A foreign medical school has been filing for approval to operate in Texas for more than a year, and its controversial offer has overcome a number of obstacles. This legislature, a recently tabled bill, will put them to another high-stakes test.

The American University of the Caribbean, a nonprofit medical school owned by DeVry Inc., is seeking a Power of Attorney from the Texas Higher Education Coordinating Board. This would make it possible to send some Texan students back to their home state to complete their third and fourth medical degrees, which consist of traineeships and clinical electives.

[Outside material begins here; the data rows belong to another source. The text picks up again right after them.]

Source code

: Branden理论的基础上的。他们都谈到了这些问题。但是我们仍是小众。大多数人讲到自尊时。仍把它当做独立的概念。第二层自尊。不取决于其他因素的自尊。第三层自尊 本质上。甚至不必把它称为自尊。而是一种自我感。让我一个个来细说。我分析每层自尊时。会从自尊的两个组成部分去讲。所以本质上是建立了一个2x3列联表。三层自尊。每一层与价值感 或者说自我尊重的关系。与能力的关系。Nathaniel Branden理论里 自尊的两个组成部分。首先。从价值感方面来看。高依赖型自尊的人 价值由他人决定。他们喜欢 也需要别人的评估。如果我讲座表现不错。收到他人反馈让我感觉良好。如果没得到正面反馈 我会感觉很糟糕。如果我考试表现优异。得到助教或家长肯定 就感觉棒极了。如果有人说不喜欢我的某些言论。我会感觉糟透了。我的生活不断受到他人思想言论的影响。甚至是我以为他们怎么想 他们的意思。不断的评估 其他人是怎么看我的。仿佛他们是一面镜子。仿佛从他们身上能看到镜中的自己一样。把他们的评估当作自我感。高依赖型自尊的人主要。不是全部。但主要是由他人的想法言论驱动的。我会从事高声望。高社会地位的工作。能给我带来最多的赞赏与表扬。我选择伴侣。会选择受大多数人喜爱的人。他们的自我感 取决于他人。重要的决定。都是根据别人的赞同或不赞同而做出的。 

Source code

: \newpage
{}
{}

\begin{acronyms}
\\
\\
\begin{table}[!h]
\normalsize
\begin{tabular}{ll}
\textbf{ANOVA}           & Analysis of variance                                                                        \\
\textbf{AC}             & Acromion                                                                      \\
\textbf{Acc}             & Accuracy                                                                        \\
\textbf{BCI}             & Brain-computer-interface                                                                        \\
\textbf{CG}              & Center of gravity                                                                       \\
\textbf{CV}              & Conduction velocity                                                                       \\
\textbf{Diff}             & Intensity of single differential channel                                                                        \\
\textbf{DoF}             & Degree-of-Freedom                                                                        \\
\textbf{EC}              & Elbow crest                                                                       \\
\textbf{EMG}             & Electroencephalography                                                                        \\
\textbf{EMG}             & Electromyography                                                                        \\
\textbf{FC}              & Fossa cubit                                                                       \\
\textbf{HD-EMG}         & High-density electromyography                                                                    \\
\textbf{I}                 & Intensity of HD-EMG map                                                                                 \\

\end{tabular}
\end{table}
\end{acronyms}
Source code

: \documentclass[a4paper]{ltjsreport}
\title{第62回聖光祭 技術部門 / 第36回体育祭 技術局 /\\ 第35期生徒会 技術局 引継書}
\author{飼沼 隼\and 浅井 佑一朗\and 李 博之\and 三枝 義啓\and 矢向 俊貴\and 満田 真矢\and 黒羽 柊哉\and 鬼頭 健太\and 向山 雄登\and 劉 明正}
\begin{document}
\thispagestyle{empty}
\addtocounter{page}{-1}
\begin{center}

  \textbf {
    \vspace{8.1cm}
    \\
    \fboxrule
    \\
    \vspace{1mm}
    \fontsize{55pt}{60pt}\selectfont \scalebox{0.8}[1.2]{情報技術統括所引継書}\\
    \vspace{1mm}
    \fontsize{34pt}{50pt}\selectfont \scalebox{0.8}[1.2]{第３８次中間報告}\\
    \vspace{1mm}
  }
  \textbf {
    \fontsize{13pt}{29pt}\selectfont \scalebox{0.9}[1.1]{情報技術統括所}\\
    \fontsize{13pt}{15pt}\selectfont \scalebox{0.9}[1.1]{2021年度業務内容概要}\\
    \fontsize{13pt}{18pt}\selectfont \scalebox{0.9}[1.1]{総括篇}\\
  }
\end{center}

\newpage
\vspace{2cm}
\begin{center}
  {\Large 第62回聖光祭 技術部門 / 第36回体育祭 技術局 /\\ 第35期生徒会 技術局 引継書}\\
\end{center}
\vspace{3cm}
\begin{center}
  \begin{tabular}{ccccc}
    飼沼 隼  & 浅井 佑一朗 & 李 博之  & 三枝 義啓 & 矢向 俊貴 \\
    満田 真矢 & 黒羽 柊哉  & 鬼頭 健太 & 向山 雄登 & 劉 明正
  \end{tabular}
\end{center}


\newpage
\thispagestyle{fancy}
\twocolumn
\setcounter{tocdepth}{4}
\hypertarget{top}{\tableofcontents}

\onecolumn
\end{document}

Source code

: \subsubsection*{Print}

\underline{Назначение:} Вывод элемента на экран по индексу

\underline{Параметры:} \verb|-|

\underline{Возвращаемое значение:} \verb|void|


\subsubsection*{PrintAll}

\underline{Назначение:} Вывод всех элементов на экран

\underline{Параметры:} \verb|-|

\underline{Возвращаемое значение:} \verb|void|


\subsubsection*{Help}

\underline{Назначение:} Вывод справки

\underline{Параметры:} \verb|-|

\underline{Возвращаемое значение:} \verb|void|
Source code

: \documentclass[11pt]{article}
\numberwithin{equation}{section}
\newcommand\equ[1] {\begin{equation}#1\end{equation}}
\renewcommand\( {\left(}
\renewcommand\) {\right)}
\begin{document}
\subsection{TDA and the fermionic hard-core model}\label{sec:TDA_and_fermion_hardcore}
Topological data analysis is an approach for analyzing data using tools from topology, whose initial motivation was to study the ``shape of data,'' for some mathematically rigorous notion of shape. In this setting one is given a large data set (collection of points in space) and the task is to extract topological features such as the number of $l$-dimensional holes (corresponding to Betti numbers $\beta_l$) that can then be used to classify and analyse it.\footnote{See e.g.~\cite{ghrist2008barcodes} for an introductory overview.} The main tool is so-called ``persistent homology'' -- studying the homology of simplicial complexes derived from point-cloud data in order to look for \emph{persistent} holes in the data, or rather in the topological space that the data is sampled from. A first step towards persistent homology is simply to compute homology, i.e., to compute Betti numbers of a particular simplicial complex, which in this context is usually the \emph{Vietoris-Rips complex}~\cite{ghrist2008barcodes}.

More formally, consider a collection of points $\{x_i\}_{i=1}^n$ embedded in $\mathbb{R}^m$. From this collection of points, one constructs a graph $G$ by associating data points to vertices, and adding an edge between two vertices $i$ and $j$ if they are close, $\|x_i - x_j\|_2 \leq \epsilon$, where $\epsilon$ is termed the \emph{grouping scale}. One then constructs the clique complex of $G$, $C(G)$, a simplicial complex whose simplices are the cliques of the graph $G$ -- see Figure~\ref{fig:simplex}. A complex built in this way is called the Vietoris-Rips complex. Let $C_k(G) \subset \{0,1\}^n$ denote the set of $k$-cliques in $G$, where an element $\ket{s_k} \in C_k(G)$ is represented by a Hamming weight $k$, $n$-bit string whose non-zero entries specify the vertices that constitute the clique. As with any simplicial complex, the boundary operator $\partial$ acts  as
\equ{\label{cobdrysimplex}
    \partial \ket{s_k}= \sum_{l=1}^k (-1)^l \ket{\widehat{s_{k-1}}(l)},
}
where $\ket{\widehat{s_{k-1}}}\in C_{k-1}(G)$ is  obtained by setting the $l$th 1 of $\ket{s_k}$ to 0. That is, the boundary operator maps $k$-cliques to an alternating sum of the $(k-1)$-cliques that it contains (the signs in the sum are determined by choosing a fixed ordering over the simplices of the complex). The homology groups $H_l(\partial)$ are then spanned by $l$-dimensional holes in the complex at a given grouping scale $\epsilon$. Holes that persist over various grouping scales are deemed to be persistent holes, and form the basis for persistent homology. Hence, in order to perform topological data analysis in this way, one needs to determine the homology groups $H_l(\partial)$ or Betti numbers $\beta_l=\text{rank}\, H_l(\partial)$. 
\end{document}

The school’s proposal, which has met with significant opposition from state medical schools, was due to be considered at a January 24th coordinating committee meeting. But, as with his previous efforts, there was a delay – this time on whether or not lawmakers should be able to weigh up.

“The fact is that this issue has entered the political arena and we need to pay attention to these realities,” said Raymund Paredes, Texas Higher Education Commissioner, who recommended approval of the AUC’s proposal, at the meeting, adding that the Coordinating Committee Doing this had to get a feel for whether the legislature intended to legislate on the matter.

They did that.

On January 30th, Sens. Judith Zaffirini, D-Laredo, and Robert Duncan, R-Lubbock, submitted Senate Bill 301 credit for a professional qualification “if the facility is chartered overseas or has its headquarters or primary school program overseas” .

The proposal is welcome news for the state’s public medical schools, which have resisted the efforts of the AUC for fear that, particularly with new medical schools in the plants in central and south Texas, there will not be enough room to accommodate their students in the Future will exist.

“We have already spoken about what additional space there is now,” said Dr. Cynthia Jumper, the former director of the Texas Medical Association Medical Education Council and the chair of the department of internal medicine at the Health Sciences Center at Texas Tech University told The Texas Tribune in 2011.

Dr. Bruce Kaplan, AUC’s Chief Academic Officer, said he didn’t understand the point of this recent raid. “I really didn’t want a controversial situation. I really want a collaboration, ”he said.

Kaplan said he made a number of concessions to address concerns. This includes the limitation of the offer in Texas to a total of 20 students who would have to be Texans. (Texas students accounted for 90 of the school’s 1,100 students in 2010.) He also noted that no tax dollars would be used to educate these students and promised to take steps to ensure domestic students are not evicted. AUC officials said they are waiting for the board’s coordination of approval before negotiating with Texas hospitals to see how this could be achieved.

“The people who are really hurt here are the citizens of Texas,” Kaplan said, noting the shortage of general practitioners in the state. “We can provide students, residents and basic services immediately to help alleviate some of the government shortages in the near future.”

Zaffirini was an early skeptic of the AUC plan and questioned whether the Coordinating Committee had legal authority to issue such a power of attorney. When the AUC was up for approval in mid-2011, the Coordinating Committee decided to postpone its decision and instead seek an opinion from the Attorney General as to whether it had such authority.

In November, the Attorney General’s Office issued a ruling that nothing in state law prevents the Coordinating Committee from granting foreign medical schools access to training in Texas hospitals.

On Tuesday, Zaffirini said she disagreed with that opinion and was looking forward to a discussion on the subject in what she believes is part of it: Texas law.

“Maybe they can make a good case,” she said of the AUC representatives. “You will have this chance. One thing that worried me about this process is why the big rush? “

Kaplan said even if lawmakers want to close the door on the AUC in the future, they should “at least now bloom a pilot study to see if it makes sense or not”.

Paredes informed the Coordinating Committee that the AUC matter could be back on the agenda as early as April, but that this would depend on how the legislature deals with SB 301. The committee is also putting inquiries from two extra-state osteopathic schools back to They have a better sense of the mood in the Capitol.

Meanwhile, Kaplan says he will not let matters rest: “I have Texas students who still want to go back,” he said. “They really want this and there is no reason they shouldn’t.”